Custo atualizado da UHE Santo Antônio:
R$ 19,5 bilhões – Construtora: Odebrecht; custo atualizado da UHE Jirau: R$ 18
bilhões – Construtora: Camargo Corrêa
Hidrelétrica Belo Monte – rio Xingu
Não precisou muito tempo para o
retorno do espectro do monstro chamado Belo Monte, no rio Xingu. Esse sim, o pesadelo
em forma de hidrelétrica. Quem pensou que as usinas do Madeira eram o pior se
enganou. Começou uma sensação de déjà vu.
A Eletrobras desengavetou o projeto no
rio Xingu. Enfiar Belo Monte goela abaixo da sociedade foi num átimo. Afinal, a
desculpa do governo tem sido a de que estamos na iminência de outro apagão
igual ao de 2001. Ou se construiria Belo Monte ou o Brasil pararia! Mensagem
subliminar que funcionou.
Lula em plena campanha, em 2002, num
documento chamado O Lugar da Amazônia no Desenvolvimento
do Brasil, condenou
a construção de mega-obras de hidrelétricas na Amazônia. Citou Belo Monte.
Enquanto se dava o processo de licenciamento das usinas do Madeira, em 2006,
Belo Monte emergia das cinzas dos anos 1980, numa nova versão.
A sociedade civil assistia atônita a
mais uma surpresinha do governo petista. O projeto defendido pela Eletrobras,
com total apoio de Lula e Dilma, está desviando as águas do rio Xingu. Uma das
regiões mais ricas em biodiversidade do planeta, a Volta Grande do Xingu vai
secar. E Belo Monte, em construção, só vai gerar um terço da energia que sua
estrutura de R$ 30 bilhões comportaria.
Em 2007, as empreiteiras Camargo
Corrêa, Odebrecht e Andrade Gutierrez surgem para elaborar os estudos de Belo
Monte.
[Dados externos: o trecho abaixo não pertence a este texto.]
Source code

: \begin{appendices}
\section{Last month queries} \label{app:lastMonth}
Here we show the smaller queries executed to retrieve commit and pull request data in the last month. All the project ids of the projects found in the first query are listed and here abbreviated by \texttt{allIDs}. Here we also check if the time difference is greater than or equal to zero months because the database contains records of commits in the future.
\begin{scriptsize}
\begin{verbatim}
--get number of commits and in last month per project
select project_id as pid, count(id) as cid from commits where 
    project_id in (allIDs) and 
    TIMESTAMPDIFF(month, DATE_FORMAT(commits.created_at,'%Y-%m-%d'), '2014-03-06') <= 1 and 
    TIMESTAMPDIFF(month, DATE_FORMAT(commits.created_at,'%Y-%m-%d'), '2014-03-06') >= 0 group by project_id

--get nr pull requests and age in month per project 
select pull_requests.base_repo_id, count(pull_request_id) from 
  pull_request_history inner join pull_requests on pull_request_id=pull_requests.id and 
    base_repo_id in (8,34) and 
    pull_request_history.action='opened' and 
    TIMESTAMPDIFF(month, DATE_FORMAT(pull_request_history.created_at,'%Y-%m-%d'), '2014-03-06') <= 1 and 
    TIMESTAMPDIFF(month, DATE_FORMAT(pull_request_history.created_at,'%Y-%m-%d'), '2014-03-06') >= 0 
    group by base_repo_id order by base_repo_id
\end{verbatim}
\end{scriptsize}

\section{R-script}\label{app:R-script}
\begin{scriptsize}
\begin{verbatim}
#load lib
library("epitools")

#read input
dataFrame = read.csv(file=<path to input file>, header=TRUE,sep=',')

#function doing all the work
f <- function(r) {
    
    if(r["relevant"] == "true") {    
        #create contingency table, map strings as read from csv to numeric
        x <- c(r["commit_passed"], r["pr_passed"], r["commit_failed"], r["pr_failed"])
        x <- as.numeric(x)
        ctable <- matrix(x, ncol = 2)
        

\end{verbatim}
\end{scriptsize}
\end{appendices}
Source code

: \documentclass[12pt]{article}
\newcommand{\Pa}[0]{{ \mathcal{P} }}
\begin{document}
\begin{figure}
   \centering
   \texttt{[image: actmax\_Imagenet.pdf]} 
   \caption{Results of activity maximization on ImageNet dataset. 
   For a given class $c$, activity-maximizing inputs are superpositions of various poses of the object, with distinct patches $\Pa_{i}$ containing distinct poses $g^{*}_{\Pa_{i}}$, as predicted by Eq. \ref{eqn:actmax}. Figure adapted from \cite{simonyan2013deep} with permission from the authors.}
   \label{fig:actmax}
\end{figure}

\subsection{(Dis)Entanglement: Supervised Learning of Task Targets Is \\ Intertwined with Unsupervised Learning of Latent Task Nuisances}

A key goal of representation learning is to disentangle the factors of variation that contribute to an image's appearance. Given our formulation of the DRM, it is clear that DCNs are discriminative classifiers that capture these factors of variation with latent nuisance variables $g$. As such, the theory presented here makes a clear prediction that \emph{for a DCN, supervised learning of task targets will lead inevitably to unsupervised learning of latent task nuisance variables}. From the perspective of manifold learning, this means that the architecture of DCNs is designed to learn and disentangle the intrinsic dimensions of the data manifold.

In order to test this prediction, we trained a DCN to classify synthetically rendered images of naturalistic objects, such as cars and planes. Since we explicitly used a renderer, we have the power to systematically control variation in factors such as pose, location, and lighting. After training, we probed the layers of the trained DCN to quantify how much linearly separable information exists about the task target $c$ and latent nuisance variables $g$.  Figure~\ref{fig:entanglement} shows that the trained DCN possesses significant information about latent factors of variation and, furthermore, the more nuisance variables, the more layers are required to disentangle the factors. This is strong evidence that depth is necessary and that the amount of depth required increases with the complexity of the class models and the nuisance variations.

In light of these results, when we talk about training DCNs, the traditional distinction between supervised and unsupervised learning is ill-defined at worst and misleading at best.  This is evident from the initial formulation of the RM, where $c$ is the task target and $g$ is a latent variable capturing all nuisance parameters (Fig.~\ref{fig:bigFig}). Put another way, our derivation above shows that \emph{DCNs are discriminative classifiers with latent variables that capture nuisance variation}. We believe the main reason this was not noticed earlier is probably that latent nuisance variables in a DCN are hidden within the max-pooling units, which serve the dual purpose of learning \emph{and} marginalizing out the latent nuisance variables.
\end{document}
Odebrecht e Camargo Corrêa, mais uma vez, no centro do plano de
construir mais hidrelétricas na Amazônia.
Entre avanços e recuos do processo de
licenciamento, ações do MP, novas audiências públicas e adiamentos do leilão,
em fevereiro de 2010, o Ibama concedeu a LP e em abril o leilão foi consumado.
Restou selada a destruição do Volta Grande do Xingu.
O leilão de Belo Monte foi um
equívoco. Estava inicialmente prevista a participação de três grandes
empreiteiras: Odebrecht, Camargo Corrêa e Andrade Gutierrez. As mesmas que
estão envolvidas no esquema de corrupção da Petrobras. As três foram as responsáveis,
junto com a Eletrobras, pela elaboração de todos os estudos de Belo Monte.
As empreiteiras Odebrecht, Camargo
Corrêa e Andrade Gutierrez formaram um consórcio que constrói Belo Monte.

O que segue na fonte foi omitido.